Collected data entries
━━━

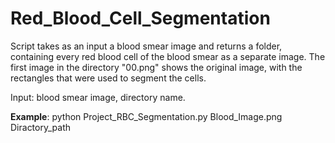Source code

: # Red_Blood_Cell_Segmentation
Script takes as an input a blood smear image and returns a folder, 
containing every red blood cell of the blood smear as a separate image.
The first image in the directory "00.png" shows the original image, with the rectangles that were used to segment the cells.
  
Input: blood smear image, directory name.

**Example**: python Project_RBC_Segmentation.py Blood_Image.png Diractory_path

━━━

Exercise instructions ::
The answer must be an exact copy of the lines from the one containing "containing every red" through the last line of the records, both included.

Solution for this problem ::
containing every red blood cell of the blood smear as a separate image.
The first image in the directory "00.png" shows the original image, with the rectangles that were used to segment the cells.
  
Input: blood smear image, directory name.

**Example**: python Project_RBC_Segmentation.py Blood_Image.png Diractory_path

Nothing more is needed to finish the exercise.